All that should appear is the line containing "## build .env of the project" and the lines after it in the records below, each reproduced exactly.

[Saved data entries]
※
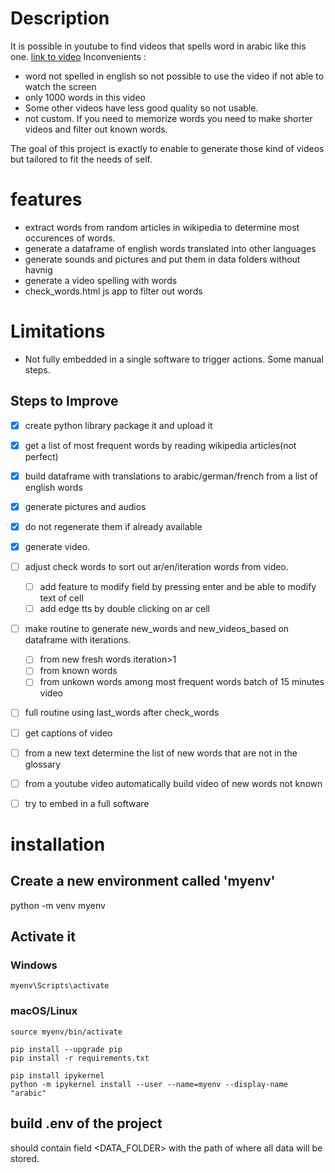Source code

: # Description
It is possible in youtube to find videos that spells word in arabic like this one.
[link to video](https://www.youtube.com/watch?v=aIjICgCI9jo&pp=ygUYMTAwMCBhcmFiaWMgd29yZHMgcGFydCAx)
Inconvenients :
- word not spelled in english so not possible to use the video if not able to watch the screen
- only 1000 words in this video
- Some other videos have less good quality so not usable.
- not custom. If you need to memorize words you need to make shorter videos and filter out known words.

The goal of this project is exactly to enable to generate those kind of videos but tailored to fit the needs of self.

# features
- extract words from random articles in wikipedia to determine most occurences of words.
- generate a dataframe of english words translated into other languages
- generate sounds and pictures and put them in data folders without havnig
- generate a video spelling with words  
- check_words.html js app to filter out words

# Limitations
- Not fully embedded in a single software to trigger actions. Some manual steps.

## Steps to Improve
- [x] create python library package it and upload it
- [x] get a list of most frequent words by reading wikipedia articles(not perfect)
- [x] build dataframe with translations to arabic/german/french from a list of english words
- [x] generate pictures and audios
- [x] do not regenerate them if already available
- [x] generate video.
- [ ] adjust check words to sort out ar/en/iteration words from video.
  - [ ] add feature to modify field by pressing enter and be able to modify text of cell
  - [ ] add edge tts by double clicking on ar cell 
- [ ] make routine to generate new_words and new_videos_based on dataframe with iterations.
    - [ ] from new fresh words iteration>1
    - [ ] from known words
    - [ ] from unkown words among most frequent words batch of 15 minutes video
- [ ] full routine using last_words after check_words
- [ ] get captions of video
- [ ] from a new text determine the list of new words that are not in the glossary
- [ ] from a youtube video automatically build video of new words not known
- [ ] try to embed in a full software


# installation
## Create a new environment called 'myenv'
python -m venv myenv

## Activate it
### Windows
```shell
myenv\Scripts\activate
```
### macOS/Linux
```shell
source myenv/bin/activate

pip install --upgrade pip
pip install -r requirements.txt

pip install ipykernel
python -m ipykernel install --user --name=myenv --display-name "arabic"

```
## build .env of the project
should contain field <DATA_FOLDER> with the path of where all data will be stored.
※
• Written solution
## build .env of the project
should contain field <DATA_FOLDER> with the path of where all data will be stored.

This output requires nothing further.